Your instructions
Look through the data for the string "than". Copy every line where it is found.

Saved entries
┌────────

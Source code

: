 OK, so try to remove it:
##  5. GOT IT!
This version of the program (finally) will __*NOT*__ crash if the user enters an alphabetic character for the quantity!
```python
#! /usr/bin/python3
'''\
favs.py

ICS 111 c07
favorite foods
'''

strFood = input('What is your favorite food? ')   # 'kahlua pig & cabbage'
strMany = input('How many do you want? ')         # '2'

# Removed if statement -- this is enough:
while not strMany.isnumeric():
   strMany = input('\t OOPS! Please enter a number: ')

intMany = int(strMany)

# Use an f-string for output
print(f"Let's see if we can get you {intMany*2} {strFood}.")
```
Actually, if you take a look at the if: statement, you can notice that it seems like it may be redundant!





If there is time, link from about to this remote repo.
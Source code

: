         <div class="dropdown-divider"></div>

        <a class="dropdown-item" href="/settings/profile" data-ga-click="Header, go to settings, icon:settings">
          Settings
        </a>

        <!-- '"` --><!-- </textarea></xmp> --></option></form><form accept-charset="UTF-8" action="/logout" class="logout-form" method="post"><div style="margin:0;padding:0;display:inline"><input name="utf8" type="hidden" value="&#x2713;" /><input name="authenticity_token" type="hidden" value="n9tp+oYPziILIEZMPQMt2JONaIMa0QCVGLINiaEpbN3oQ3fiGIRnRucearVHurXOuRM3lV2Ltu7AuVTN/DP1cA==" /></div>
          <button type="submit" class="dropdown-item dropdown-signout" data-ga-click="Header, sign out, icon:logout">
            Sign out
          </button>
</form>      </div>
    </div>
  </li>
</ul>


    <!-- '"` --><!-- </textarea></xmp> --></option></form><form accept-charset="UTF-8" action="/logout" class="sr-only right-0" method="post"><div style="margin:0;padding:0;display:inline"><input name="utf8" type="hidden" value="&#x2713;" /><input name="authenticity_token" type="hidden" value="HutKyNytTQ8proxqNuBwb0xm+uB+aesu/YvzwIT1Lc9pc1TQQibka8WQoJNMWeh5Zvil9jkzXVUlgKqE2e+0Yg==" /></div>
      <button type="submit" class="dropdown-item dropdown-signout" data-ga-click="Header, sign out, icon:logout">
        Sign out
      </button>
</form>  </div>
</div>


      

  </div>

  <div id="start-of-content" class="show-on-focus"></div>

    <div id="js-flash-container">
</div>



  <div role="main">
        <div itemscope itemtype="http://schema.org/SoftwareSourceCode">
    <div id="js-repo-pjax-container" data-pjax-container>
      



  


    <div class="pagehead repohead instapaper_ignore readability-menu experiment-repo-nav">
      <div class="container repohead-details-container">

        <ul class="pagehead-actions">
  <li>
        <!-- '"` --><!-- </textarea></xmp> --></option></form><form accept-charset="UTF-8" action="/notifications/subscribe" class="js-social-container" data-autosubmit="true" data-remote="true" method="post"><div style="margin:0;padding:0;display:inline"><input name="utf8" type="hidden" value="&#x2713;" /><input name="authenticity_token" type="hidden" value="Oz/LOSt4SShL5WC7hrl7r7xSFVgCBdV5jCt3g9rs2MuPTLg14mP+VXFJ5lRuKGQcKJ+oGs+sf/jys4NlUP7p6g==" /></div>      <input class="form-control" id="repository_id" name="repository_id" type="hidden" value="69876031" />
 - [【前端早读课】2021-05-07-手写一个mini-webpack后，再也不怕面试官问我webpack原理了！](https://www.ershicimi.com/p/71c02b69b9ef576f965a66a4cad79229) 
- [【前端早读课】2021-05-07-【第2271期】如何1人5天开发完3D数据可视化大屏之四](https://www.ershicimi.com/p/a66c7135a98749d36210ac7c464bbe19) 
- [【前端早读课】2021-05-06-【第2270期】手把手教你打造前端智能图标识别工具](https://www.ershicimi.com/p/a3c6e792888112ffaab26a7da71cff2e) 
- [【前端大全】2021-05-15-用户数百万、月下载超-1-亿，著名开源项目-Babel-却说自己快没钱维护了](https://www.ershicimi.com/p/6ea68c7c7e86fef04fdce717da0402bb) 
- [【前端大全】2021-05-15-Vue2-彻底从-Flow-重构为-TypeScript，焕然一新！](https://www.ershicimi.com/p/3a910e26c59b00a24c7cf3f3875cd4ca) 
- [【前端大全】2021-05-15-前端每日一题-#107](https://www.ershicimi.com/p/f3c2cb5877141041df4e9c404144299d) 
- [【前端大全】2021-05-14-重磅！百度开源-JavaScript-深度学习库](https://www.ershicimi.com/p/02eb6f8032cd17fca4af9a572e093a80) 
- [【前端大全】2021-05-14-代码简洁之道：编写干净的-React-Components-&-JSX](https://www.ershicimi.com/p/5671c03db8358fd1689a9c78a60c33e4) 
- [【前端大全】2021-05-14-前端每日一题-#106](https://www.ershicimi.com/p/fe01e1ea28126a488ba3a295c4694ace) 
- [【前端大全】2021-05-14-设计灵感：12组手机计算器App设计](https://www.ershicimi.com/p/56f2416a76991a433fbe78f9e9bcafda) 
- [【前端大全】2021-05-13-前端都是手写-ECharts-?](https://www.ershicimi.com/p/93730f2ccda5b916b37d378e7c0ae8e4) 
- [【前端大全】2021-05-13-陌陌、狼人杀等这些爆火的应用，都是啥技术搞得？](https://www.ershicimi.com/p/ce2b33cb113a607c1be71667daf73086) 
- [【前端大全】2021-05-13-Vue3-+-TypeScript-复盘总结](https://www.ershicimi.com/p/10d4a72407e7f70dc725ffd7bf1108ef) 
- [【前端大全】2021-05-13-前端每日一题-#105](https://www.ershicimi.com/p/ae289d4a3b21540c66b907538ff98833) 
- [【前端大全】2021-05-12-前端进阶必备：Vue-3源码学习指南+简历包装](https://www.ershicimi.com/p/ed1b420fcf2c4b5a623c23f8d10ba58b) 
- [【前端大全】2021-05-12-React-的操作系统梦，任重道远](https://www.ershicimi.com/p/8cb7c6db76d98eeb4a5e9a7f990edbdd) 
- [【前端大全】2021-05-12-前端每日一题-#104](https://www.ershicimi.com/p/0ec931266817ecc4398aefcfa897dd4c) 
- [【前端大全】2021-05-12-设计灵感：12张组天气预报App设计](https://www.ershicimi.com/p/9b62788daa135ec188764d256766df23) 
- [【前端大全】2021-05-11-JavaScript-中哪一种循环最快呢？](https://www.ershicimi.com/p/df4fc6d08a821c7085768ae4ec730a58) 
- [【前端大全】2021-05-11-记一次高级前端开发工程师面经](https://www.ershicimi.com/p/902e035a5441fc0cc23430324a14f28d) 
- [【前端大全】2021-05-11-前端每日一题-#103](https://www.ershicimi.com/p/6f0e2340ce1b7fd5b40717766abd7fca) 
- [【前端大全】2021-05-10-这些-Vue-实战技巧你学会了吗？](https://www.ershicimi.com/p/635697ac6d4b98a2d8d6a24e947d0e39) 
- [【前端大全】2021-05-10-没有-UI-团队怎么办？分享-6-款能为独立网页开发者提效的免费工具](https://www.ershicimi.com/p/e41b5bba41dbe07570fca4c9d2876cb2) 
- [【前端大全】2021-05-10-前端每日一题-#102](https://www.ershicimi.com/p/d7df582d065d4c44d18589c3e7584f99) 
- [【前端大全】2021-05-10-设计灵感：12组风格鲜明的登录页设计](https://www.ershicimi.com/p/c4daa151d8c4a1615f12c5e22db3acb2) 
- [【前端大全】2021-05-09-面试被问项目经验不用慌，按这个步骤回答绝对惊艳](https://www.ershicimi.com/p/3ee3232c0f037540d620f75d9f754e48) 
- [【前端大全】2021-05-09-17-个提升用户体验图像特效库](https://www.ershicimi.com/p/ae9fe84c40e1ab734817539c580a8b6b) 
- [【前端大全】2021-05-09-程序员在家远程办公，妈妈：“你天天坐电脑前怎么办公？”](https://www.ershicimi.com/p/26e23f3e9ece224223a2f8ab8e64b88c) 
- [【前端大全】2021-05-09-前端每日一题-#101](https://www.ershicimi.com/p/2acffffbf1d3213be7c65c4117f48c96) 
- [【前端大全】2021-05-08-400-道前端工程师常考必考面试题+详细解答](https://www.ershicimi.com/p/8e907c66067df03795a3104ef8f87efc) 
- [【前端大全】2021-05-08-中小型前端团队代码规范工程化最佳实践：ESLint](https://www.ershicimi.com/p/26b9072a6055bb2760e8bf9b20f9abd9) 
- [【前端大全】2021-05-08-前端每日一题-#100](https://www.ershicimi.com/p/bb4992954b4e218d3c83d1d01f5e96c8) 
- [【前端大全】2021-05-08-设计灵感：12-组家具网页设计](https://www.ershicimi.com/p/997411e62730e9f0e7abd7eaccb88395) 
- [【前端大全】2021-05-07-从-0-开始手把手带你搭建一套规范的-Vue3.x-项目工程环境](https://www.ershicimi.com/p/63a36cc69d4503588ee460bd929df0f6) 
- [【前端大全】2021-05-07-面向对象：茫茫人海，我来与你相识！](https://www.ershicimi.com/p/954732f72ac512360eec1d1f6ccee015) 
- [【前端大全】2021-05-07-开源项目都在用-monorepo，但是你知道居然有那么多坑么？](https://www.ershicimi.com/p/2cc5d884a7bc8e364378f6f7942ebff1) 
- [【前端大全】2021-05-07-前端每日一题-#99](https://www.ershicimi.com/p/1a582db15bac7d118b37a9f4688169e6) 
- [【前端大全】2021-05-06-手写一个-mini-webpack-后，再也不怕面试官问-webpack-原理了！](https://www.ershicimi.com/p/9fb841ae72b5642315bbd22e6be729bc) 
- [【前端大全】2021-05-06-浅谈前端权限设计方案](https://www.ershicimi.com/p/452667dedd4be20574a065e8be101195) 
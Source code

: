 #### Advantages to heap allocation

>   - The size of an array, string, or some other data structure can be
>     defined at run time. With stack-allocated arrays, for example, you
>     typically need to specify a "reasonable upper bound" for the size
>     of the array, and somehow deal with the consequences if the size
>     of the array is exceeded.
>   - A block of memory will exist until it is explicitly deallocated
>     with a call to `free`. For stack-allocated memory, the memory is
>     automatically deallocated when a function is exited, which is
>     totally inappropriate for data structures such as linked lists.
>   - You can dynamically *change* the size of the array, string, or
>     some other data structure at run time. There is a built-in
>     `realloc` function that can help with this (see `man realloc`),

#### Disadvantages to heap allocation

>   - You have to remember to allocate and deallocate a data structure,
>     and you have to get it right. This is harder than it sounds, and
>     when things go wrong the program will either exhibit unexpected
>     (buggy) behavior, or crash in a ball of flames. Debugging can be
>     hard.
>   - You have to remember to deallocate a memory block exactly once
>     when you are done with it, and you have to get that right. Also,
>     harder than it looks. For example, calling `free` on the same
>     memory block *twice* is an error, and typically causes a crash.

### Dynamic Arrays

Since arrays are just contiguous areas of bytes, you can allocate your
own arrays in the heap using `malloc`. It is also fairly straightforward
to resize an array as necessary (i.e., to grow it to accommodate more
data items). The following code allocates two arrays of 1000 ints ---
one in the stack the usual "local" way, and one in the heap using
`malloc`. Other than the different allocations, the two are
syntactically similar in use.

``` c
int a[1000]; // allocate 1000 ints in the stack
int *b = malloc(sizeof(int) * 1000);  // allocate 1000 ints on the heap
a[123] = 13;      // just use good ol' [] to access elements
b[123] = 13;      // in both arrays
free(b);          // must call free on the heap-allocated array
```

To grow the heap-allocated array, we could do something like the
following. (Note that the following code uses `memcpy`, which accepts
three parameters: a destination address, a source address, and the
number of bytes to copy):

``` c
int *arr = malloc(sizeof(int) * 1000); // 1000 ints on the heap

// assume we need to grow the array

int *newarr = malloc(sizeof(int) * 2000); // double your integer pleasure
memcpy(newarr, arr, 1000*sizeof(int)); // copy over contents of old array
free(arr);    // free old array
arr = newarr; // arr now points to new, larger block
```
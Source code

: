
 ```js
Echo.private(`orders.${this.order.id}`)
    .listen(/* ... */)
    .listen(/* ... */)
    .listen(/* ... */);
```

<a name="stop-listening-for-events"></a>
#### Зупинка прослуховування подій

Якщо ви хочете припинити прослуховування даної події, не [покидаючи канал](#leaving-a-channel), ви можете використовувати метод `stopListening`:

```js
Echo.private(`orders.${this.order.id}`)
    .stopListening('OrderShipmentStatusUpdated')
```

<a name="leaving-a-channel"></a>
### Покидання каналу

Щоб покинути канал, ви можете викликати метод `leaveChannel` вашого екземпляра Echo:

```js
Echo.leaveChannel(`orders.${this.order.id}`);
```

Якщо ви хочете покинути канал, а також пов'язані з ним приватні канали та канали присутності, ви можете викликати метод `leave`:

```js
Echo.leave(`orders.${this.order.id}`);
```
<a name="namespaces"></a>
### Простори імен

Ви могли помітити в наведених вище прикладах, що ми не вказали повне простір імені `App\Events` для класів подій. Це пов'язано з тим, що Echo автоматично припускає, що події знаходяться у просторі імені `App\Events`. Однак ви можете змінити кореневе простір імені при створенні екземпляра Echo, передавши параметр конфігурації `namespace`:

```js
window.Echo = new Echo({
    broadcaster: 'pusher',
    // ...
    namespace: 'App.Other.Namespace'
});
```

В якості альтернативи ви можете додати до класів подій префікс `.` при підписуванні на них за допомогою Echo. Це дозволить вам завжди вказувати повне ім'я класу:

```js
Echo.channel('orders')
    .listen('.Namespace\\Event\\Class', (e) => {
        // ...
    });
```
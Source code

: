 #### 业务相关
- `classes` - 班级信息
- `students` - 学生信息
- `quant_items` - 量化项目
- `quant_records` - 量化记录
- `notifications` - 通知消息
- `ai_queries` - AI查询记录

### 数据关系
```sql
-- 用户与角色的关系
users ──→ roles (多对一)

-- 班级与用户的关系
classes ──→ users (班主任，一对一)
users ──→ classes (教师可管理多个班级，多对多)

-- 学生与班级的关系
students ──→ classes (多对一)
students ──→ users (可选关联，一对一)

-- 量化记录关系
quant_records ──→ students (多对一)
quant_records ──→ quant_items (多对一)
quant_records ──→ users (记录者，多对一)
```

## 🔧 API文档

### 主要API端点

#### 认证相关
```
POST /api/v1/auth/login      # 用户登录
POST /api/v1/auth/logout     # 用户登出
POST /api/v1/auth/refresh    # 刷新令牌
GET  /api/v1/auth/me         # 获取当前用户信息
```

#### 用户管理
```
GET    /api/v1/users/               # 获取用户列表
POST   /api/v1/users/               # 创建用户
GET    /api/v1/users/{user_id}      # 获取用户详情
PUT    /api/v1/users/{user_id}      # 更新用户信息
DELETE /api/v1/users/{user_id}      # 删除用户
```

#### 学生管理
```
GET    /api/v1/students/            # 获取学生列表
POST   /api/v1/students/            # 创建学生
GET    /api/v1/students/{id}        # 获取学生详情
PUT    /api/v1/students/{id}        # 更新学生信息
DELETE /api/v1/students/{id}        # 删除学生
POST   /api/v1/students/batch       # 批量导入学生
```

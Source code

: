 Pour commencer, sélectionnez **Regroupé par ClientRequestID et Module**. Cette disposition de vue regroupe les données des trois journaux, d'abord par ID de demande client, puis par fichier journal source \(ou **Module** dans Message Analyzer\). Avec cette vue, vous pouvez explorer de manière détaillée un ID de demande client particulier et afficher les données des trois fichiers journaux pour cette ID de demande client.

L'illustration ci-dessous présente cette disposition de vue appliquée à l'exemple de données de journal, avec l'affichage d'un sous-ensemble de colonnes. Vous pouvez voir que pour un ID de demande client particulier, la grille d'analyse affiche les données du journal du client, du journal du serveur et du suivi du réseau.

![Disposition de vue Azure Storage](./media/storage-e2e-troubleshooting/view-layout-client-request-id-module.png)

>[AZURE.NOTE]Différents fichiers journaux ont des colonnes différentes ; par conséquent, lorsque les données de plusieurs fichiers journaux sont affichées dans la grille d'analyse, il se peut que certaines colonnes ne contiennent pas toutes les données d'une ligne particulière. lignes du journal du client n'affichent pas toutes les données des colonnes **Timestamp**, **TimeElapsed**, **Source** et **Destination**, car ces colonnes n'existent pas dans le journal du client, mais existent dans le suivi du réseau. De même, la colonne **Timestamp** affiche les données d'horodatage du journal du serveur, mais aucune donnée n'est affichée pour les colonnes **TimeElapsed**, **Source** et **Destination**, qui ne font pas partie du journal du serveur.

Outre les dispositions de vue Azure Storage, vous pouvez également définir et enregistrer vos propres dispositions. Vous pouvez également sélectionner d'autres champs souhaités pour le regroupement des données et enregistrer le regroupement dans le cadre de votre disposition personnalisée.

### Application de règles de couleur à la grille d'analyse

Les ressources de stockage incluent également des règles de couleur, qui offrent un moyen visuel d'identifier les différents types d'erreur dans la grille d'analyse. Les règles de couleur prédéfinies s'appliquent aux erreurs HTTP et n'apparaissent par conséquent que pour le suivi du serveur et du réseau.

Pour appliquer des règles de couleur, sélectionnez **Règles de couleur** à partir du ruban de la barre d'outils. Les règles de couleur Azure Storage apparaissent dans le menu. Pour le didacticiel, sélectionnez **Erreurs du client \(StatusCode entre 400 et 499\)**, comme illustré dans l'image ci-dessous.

└────────

Result
>     and you have to get it right. This is harder than it sounds, and
>     harder than it looks. For example, calling `free` on the same
`malloc`. Other than the different allocations, the two are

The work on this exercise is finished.